THE DATA:
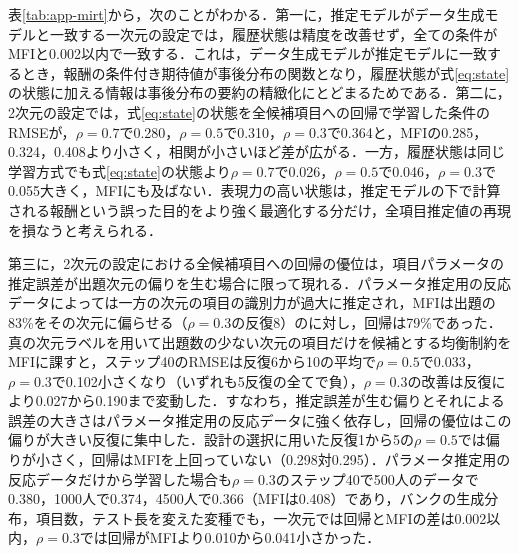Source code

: \documentclass[paper]{ieicej}
\begin{document}
表\ref{tab:app-mirt}から，次のことがわかる．第一に，推定モデルがデータ生成モデルと一致する一次元の設定では，履歴状態は精度を改善せず，全ての条件がMFIと0.002以内で一致する．これは，データ生成モデルが推定モデルに一致するとき，報酬の条件付き期待値が事後分布の関数となり，履歴状態が式\eqref{eq:state}の状態に加える情報は事後分布の要約の精緻化にとどまるためである．第二に，2次元の設定では，式\eqref{eq:state}の状態を全候補項目への回帰で学習した条件のRMSEが，$\rho=0.7$で0.280，$\rho=0.5$で0.310，$\rho=0.3$で0.364と，MFIの0.285，0.324，0.408より小さく，相関が小さいほど差が広がる．一方，履歴状態は同じ学習方式でも式\eqref{eq:state}の状態より$\rho=0.7$で0.026，$\rho=0.5$で0.046，$\rho=0.3$で0.055大きく，MFIにも及ばない．表現力の高い状態は，推定モデルの下で計算される報酬という誤った目的をより強く最適化する分だけ，全項目推定値の再現を損なうと考えられる．

第三に，2次元の設定における全候補項目への回帰の優位は，項目パラメータの推定誤差が出題次元の偏りを生む場合に限って現れる．パラメータ推定用の反応データによっては一方の次元の項目の識別力が過大に推定され，MFIは出題の83\%をその次元に偏らせる（$\rho=0.3$の反復8）のに対し，回帰は79\%であった．真の次元ラベルを用いて出題数の少ない次元の項目だけを候補とする均衡制約をMFIに課すと，ステップ40のRMSEは反復6から10の平均で$\rho=0.5$で0.033，$\rho=0.3$で0.102小さくなり（いずれも5反復の全てで負），$\rho=0.3$の改善は反復により0.027から0.190まで変動した．すなわち，推定誤差が生む偏りとそれによる誤差の大きさはパラメータ推定用の反応データに強く依存し，回帰の優位はこの偏りが大きい反復に集中した．設計の選択に用いた反復1から5の$\rho=0.5$では偏りが小さく，回帰はMFIを上回っていない（0.298対0.295）．パラメータ推定用の反応データだけから学習した場合も$\rho=0.3$のステップ40で500人のデータで0.380，1000人で0.374，4500人で0.366（MFIは0.408）であり，バンクの生成分布，項目数，テスト長を変えた変種でも，一次元では回帰とMFIの差は0.002以内，$\rho=0.3$では回帰がMFIより0.010から0.041小さかった．
\end{document}
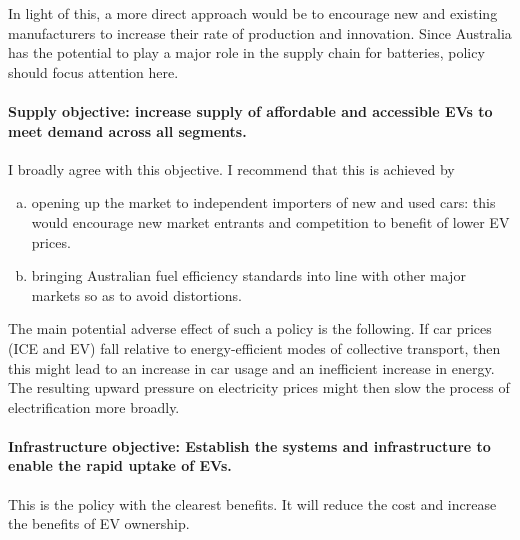 \documentclass[12pt, draft]{article} \usepackage[shortlabels]{enumitem}
\begin{document}
In light of this, a more direct approach would be to encourage new and existing
manufacturers to increase their rate of production and innovation. Since
Australia has the potential to play a major role in the supply chain for
batteries, policy should focus attention here.

\paragraph{Supply objective: increase supply of affordable and accessible EVs
to meet demand across all segments.} I broadly agree with this objective. I
recommend that this is achieved by

\begin{enumerate}[(a)]

\item
opening up the market to independent importers of new and used cars: this would
encourage new market entrants and competition to benefit of lower EV prices.

\item
bringing Australian fuel efficiency standards into line with other major
markets so as to avoid distortions.

\end{enumerate}

The main potential adverse effect of such a policy is the following. If car
prices (ICE and EV) fall relative to energy-efficient modes of collective
transport, then this might lead to an increase in car usage and an inefficient
increase in energy. The resulting upward pressure on electricity prices might
then slow the process of electrification more broadly.

\paragraph{Infrastructure objective: Establish the systems and infrastructure
to enable the rapid uptake of EVs.}

This is the policy with the clearest benefits. It will reduce the cost and
increase the benefits of EV ownership.
\end{document}
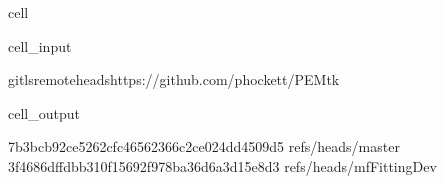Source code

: \documentclass[letterpaper,table,10pt,english]{jupyterBook}
\begin{document}
\begin{sphinxuseclass}{cell}\begin{sphinxVerbatimInput}

\begin{sphinxuseclass}{cell_input}
\begin{sphinxVerbatim}[commandchars=\\\{\}]
gitls\PYGZhy{}remote\PYGZhy{}\PYGZhy{}headshttps://github.com/phockett/PEMtk
\end{sphinxVerbatim}

\end{sphinxuseclass}\end{sphinxVerbatimInput}
\begin{sphinxVerbatimOutput}

\begin{sphinxuseclass}{cell_output}
\begin{sphinxVerbatim}[commandchars=\\\{\}]
7b3bcb92ce5262cfc46562366c2ce024dd4509d5	refs/heads/master
3f4686dffdbb310f15692f978ba36d6a3d15e8d3	refs/heads/mfFittingDev
\end{sphinxVerbatim}

\end{sphinxuseclass}\end{sphinxVerbatimOutput}

\end{sphinxuseclass}
\end{document}
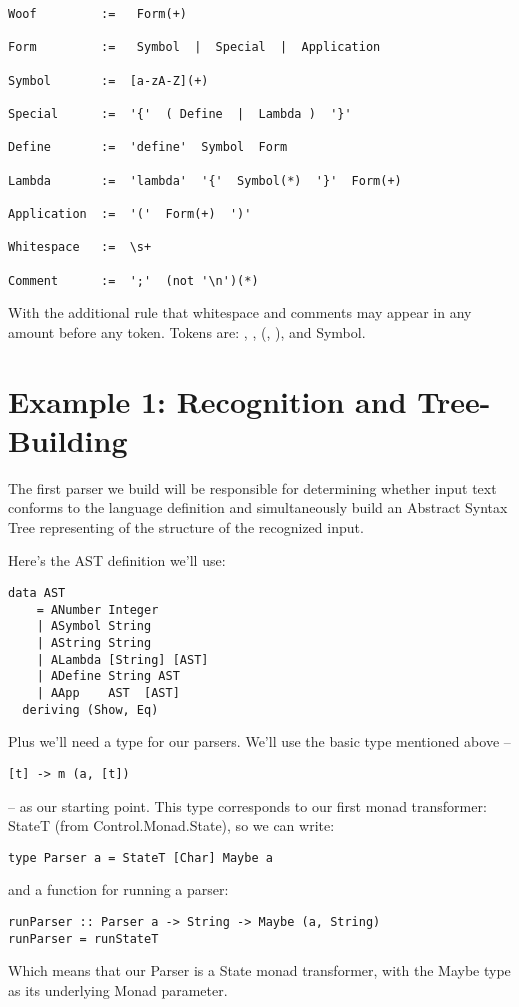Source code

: \documentclass{tmr}
\begin{document}
\begin{verbatim}
Woof         :=   Form(+)

Form         :=   Symbol  |  Special  |  Application

Symbol       :=  [a-zA-Z](+)

Special      :=  '{'  ( Define  |  Lambda )  '}'

Define       :=  'define'  Symbol  Form

Lambda       :=  'lambda'  '{'  Symbol(*)  '}'  Form(+)

Application  :=  '('  Form(+)  ')'

Whitespace   :=  \s+

Comment      :=  ';'  (not '\n')(*)
\end{verbatim}
With the additional rule that whitespace and comments may appear in any 
amount before any token.  Tokens are:  {, }, (, ), and Symbol.



\section{Example 1: Recognition and Tree-Building}
The first parser we build will be responsible for determining whether input
text conforms to the language definition and simultaneously build an 
Abstract Syntax Tree representing of the structure of the recognized input.

Here's the AST definition we'll use:
\begin{verbatim}
data AST
    = ANumber Integer
    | ASymbol String
    | AString String
    | ALambda [String] [AST]
    | ADefine String AST
    | AApp    AST  [AST]
  deriving (Show, Eq)
\end{verbatim}
Plus we'll need a type for our parsers.  We'll use the basic type mentioned 
above -- \begin{verbatim}[t] -> m (a, [t]) \end{verbatim}
 -- as our starting point.  This type corresponds to our first monad transformer:  
 StateT (from Control.Monad.State), so we can write:
\begin{verbatim}
type Parser a = StateT [Char] Maybe a
\end{verbatim}
and a function for running a parser:
\begin{verbatim}
runParser :: Parser a -> String -> Maybe (a, String)
runParser = runStateT
\end{verbatim}
Which means that our Parser is a State monad transformer, with the Maybe type
as its underlying Monad parameter.
\end{document}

ACTIVITY: Pictures stay out of the copy; please restate every record above exactly.

TASK RESULT:
Source code

: \documentclass[paper]{ieicej}
\begin{document}
表\ref{tab:app-mirt}から，次のことがわかる．第一に，推定モデルがデータ生成モデルと一致する一次元の設定では，履歴状態は精度を改善せず，全ての条件がMFIと0.002以内で一致する．これは，データ生成モデルが推定モデルに一致するとき，報酬の条件付き期待値が事後分布の関数となり，履歴状態が式\eqref{eq:state}の状態に加える情報は事後分布の要約の精緻化にとどまるためである．第二に，2次元の設定では，式\eqref{eq:state}の状態を全候補項目への回帰で学習した条件のRMSEが，$\rho=0.7$で0.280，$\rho=0.5$で0.310，$\rho=0.3$で0.364と，MFIの0.285，0.324，0.408より小さく，相関が小さいほど差が広がる．一方，履歴状態は同じ学習方式でも式\eqref{eq:state}の状態より$\rho=0.7$で0.026，$\rho=0.5$で0.046，$\rho=0.3$で0.055大きく，MFIにも及ばない．表現力の高い状態は，推定モデルの下で計算される報酬という誤った目的をより強く最適化する分だけ，全項目推定値の再現を損なうと考えられる．

第三に，2次元の設定における全候補項目への回帰の優位は，項目パラメータの推定誤差が出題次元の偏りを生む場合に限って現れる．パラメータ推定用の反応データによっては一方の次元の項目の識別力が過大に推定され，MFIは出題の83\%をその次元に偏らせる（$\rho=0.3$の反復8）のに対し，回帰は79\%であった．真の次元ラベルを用いて出題数の少ない次元の項目だけを候補とする均衡制約をMFIに課すと，ステップ40のRMSEは反復6から10の平均で$\rho=0.5$で0.033，$\rho=0.3$で0.102小さくなり（いずれも5反復の全てで負），$\rho=0.3$の改善は反復により0.027から0.190まで変動した．すなわち，推定誤差が生む偏りとそれによる誤差の大きさはパラメータ推定用の反応データに強く依存し，回帰の優位はこの偏りが大きい反復に集中した．設計の選択に用いた反復1から5の$\rho=0.5$では偏りが小さく，回帰はMFIを上回っていない（0.298対0.295）．パラメータ推定用の反応データだけから学習した場合も$\rho=0.3$のステップ40で500人のデータで0.380，1000人で0.374，4500人で0.366（MFIは0.408）であり，バンクの生成分布，項目数，テスト長を変えた変種でも，一次元では回帰とMFIの差は0.002以内，$\rho=0.3$では回帰がMFIより0.010から0.041小さかった．
\end{document}
 \documentclass[12pt, draft]{article} \usepackage[shortlabels]{enumitem}
\begin{document}
In light of this, a more direct approach would be to encourage new and existing
manufacturers to increase their rate of production and innovation. Since
Australia has the potential to play a major role in the supply chain for
batteries, policy should focus attention here.

\paragraph{Supply objective: increase supply of affordable and accessible EVs
to meet demand across all segments.} I broadly agree with this objective. I
recommend that this is achieved by

\begin{enumerate}[(a)]

\item
opening up the market to independent importers of new and used cars: this would
encourage new market entrants and competition to benefit of lower EV prices.

\item
bringing Australian fuel efficiency standards into line with other major
markets so as to avoid distortions.

\end{enumerate}

The main potential adverse effect of such a policy is the following. If car
prices (ICE and EV) fall relative to energy-efficient modes of collective
transport, then this might lead to an increase in car usage and an inefficient
increase in energy. The resulting upward pressure on electricity prices might
then slow the process of electrification more broadly.

\paragraph{Infrastructure objective: Establish the systems and infrastructure
to enable the rapid uptake of EVs.}

This is the policy with the clearest benefits. It will reduce the cost and
increase the benefits of EV ownership.
\end{document}
Source code

: \documentclass[letterpaper,table,10pt,english]{jupyterBook}
\begin{document}
\begin{sphinxuseclass}{cell}\begin{sphinxVerbatimInput}

\begin{sphinxuseclass}{cell_input}
\begin{sphinxVerbatim}[commandchars=\\\{\}]
gitls\PYGZhy{}remote\PYGZhy{}\PYGZhy{}headshttps://github.com/phockett/PEMtk
\end{sphinxVerbatim}

\end{sphinxuseclass}\end{sphinxVerbatimInput}
\begin{sphinxVerbatimOutput}

\begin{sphinxuseclass}{cell_output}
\begin{sphinxVerbatim}[commandchars=\\\{\}]
7b3bcb92ce5262cfc46562366c2ce024dd4509d5	refs/heads/master
3f4686dffdbb310f15692f978ba36d6a3d15e8d3	refs/heads/mfFittingDev
\end{sphinxVerbatim}

\end{sphinxuseclass}\end{sphinxVerbatimOutput}

\end{sphinxuseclass}
\end{document}
Source code

: \documentclass{tmr}
\begin{document}
\begin{verbatim}
Woof         :=   Form(+)

Form         :=   Symbol  |  Special  |  Application

Symbol       :=  [a-zA-Z](+)

Special      :=  '{'  ( Define  |  Lambda )  '}'

Define       :=  'define'  Symbol  Form

Lambda       :=  'lambda'  '{'  Symbol(*)  '}'  Form(+)

Application  :=  '('  Form(+)  ')'

Whitespace   :=  \s+

Comment      :=  ';'  (not '\n')(*)
\end{verbatim}
With the additional rule that whitespace and comments may appear in any 
amount before any token.  Tokens are:  {, }, (, ), and Symbol.



\section{Example 1: Recognition and Tree-Building}
The first parser we build will be responsible for determining whether input
text conforms to the language definition and simultaneously build an 
Abstract Syntax Tree representing of the structure of the recognized input.

Here's the AST definition we'll use:
\begin{verbatim}
data AST
    = ANumber Integer
    | ASymbol String
    | AString String
    | ALambda [String] [AST]
    | ADefine String AST
    | AApp    AST  [AST]
  deriving (Show, Eq)
\end{verbatim}
Plus we'll need a type for our parsers.  We'll use the basic type mentioned 
above -- \begin{verbatim}[t] -> m (a, [t]) \end{verbatim}
 -- as our starting point.  This type corresponds to our first monad transformer:  
 StateT (from Control.Monad.State), so we can write:
\begin{verbatim}
type Parser a = StateT [Char] Maybe a
\end{verbatim}
and a function for running a parser:
\begin{verbatim}
runParser :: Parser a -> String -> Maybe (a, String)
runParser = runStateT
\end{verbatim}
Which means that our Parser is a State monad transformer, with the Maybe type
as its underlying Monad parameter.
\end{document}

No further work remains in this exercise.